Down to a Sunless Sea (Freshwater Mix)

by Isis



Category: Marco Polo (TV)
Genre: Alternate Universe - Merpeople, Angst with a Happy Ending, Multi, Remix, Suicide Attempt
Language: English
Status: Completed
Published: 2019-08-19
Updated: 2019-08-19
Packaged: 2020-09-07 21:29:42
Rating: Teen And Up Audiences
Warnings: No Archive Warnings Apply
Chapters: 1
Words: 1,277
Publisher: archiveofourown.org
Story URL: https://archiveofourown.org/works/20316304
Author URL: https://archiveofourown.org/users/Isis/pseuds/Isis
Summary: “I did not want to live,” Kokachin tells Jingim in a strangely sibilant voice.  “I gave myself to the water mother.  She healed my mind and changed my body.  I am no longer who I was.”





	Down to a Sunless Sea (Freshwater Mix)

**Author's Note:**

  * For [marmolita](https://archiveofourown.org/users/marmolita/gifts).
  * A translation of [Down to a Sunless Sea](https://archiveofourown.org/works/8803633) by [marmolita](https://archiveofourown.org/users/marmolita/pseuds/marmolita). 
  * In response to a prompt by [marmolita](https://archiveofourown.org/users/marmolita/pseuds/marmolita) in the [2019remixrevivalmadness](https://archiveofourown.org/collections/2019remixrevivalmadness) collection. 

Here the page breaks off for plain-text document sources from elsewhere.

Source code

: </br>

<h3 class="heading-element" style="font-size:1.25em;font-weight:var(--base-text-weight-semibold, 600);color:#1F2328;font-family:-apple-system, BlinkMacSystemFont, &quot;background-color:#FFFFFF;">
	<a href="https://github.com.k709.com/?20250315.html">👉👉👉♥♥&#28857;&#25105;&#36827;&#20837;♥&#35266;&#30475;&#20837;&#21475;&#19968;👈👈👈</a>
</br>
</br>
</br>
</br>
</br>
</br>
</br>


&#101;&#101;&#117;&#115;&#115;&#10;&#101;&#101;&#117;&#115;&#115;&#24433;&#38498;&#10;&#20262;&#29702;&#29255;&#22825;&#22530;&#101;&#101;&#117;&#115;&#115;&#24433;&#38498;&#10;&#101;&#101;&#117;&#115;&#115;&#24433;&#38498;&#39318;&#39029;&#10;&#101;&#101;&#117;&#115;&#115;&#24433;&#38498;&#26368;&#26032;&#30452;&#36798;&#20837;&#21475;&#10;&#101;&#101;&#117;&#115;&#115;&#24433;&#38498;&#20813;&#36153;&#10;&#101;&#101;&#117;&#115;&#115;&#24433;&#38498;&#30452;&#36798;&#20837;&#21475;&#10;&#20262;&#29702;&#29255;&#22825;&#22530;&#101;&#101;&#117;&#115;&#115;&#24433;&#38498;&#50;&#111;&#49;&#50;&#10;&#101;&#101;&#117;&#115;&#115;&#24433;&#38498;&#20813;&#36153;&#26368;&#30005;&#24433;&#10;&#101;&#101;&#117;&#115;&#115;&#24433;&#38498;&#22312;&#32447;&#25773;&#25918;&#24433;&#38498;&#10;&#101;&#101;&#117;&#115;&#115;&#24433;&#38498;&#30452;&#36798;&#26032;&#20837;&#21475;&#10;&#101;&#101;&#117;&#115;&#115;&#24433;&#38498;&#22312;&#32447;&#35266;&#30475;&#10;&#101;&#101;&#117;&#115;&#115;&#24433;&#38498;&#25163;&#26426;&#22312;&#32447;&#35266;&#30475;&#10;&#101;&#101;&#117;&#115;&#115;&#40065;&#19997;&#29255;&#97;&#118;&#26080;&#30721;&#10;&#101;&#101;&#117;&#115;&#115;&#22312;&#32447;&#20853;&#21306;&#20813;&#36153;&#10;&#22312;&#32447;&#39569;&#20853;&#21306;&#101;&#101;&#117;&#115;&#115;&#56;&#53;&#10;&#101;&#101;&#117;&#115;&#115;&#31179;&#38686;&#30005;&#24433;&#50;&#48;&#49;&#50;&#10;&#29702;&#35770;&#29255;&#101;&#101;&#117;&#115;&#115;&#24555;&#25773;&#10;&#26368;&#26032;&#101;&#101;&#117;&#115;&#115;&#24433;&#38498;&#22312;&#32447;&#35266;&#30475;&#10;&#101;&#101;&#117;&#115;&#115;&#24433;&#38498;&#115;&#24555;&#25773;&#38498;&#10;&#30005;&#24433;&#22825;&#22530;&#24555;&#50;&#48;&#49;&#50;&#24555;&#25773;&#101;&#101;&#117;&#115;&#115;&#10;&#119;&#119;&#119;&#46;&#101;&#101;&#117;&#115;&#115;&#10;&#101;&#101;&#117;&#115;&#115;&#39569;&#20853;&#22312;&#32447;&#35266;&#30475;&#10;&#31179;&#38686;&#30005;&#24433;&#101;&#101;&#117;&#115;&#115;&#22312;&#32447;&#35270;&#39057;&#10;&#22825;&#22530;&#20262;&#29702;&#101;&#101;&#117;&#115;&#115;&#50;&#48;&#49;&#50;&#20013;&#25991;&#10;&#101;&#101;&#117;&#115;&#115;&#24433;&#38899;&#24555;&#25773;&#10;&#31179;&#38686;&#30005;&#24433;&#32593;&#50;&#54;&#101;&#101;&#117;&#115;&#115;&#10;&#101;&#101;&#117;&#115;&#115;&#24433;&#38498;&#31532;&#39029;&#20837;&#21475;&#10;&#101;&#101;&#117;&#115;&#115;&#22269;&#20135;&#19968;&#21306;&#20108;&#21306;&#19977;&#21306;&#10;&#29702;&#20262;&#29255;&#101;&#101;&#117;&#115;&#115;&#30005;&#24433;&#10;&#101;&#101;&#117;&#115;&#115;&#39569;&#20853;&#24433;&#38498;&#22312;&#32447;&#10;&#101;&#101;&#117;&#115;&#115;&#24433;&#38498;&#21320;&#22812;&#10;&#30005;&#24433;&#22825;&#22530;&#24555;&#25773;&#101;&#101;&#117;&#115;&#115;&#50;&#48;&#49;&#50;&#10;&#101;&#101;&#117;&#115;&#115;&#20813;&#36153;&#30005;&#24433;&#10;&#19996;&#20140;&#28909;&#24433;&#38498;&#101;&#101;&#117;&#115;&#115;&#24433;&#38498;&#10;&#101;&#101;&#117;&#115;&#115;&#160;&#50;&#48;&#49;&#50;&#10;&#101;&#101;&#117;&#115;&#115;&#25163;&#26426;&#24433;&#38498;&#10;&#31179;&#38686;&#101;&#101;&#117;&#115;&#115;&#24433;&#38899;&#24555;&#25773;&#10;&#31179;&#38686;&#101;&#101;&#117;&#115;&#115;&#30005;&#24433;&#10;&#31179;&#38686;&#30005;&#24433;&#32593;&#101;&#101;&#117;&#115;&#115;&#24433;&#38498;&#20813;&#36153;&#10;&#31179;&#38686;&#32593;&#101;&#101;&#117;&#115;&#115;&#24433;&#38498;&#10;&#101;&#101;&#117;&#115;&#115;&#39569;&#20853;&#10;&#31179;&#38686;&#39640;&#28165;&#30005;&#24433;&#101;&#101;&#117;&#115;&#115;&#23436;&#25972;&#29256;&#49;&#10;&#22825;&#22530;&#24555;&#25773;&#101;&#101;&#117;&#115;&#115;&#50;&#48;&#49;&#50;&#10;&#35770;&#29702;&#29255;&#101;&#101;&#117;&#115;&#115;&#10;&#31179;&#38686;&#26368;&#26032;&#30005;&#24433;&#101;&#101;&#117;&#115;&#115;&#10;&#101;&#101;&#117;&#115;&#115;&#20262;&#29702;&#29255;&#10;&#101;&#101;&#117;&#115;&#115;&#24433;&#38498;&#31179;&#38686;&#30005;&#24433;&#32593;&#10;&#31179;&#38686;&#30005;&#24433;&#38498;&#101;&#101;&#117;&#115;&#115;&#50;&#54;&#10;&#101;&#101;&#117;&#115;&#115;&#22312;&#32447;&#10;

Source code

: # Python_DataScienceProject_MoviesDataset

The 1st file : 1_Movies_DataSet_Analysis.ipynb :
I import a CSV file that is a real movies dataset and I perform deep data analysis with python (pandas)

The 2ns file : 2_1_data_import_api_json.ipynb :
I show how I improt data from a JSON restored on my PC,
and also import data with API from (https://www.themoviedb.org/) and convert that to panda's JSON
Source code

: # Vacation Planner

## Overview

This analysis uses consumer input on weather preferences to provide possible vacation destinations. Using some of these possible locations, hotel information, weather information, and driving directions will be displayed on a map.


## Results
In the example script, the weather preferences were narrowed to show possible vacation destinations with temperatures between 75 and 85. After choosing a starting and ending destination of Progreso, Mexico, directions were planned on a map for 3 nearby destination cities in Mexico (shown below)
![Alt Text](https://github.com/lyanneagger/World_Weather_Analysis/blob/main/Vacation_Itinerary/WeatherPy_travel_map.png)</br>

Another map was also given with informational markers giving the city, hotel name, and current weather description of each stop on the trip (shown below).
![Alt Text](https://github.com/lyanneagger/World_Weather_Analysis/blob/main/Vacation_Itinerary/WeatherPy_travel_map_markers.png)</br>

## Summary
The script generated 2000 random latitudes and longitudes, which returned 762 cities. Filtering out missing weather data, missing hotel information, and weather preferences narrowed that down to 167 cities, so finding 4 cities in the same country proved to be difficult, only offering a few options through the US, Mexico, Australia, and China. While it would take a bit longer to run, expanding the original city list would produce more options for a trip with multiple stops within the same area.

> The Marco Polo mermaid AU I didn't know I needed...to write. I loved the original story, but from the first few paragraphs I was expecting something slightly different, so I wrote that version. A few lines of dialog are lifted from the original.

She can not bring herself to look at the babies. She can not bring herself to look anywhere but at the floor of the _ger_, for she knows that if she were to look up – at the babies, at the wall-hangings, at the bowl of mare’s milk the Empress Chabi had told her to drink for strength – she would see only Kokachin. Even looking at the ground, she feels Kokachin’s withering gaze, her hatred.

There is nothing for it but to go out into the lake. The Empress her mother-in-law understands; she comes with her, wading alongside as the water becomes deeper, pulls at their robes, pulls at her heart. Empress Chabi presses gently down on her head as she sinks into that pull, giving her the strength to fight the panic that tells her to thrash and fight and surface and breathe.

She doesn’t hear the Empress gasp when the pressure against her downturned palm vanishes. She is beyond caring. She has already begun to transform, and all she can hear is the call of the deep.

* * *

Prince Jingim watches Marco walk around the shoreline, away from the bustle of the encampment. Despite the gulf between their cultures, he loves the Latin deeply; he is a brother, more than a brother. He has learned Jingim’s language and the ways of his tribe, and he will be an invaluable adviser when he is the great Khan, just as he is now to Jingim’s father. 

He had worried that Marco would return to his own land after Kokachin disappeared, after the Kurultai. Kublai had sent him away. Jingim had sighed in relief twice: once when, after nearly an entire season, Marco finally rode his horse back into Cambulac; the second time when Kublai decided, after all, to let the man live. 

Now they are back at the camp by the lake, the camp where his princess vanished a year ago. The babies are being seen to by a wet-nurse, and they don’t seem to care that this is the place where their mother left them. Jingim thinks they look neither like her or like himself. They look like babies.

Marco spends most of his time with Jingim, but in the early evenings he is nowhere to be seen until he slips into the circle around the fire, eating meat and laughing with the rest. Today Jingim has been vigilant. When Marco heads out into the woods, ostensibly to piss, Jingim follows at a distance, stepping quietly, concealing himself behind the trees so that he can’t be seen. He watches Marco make his way to the edge of the lake, and then along it, away from the encampment.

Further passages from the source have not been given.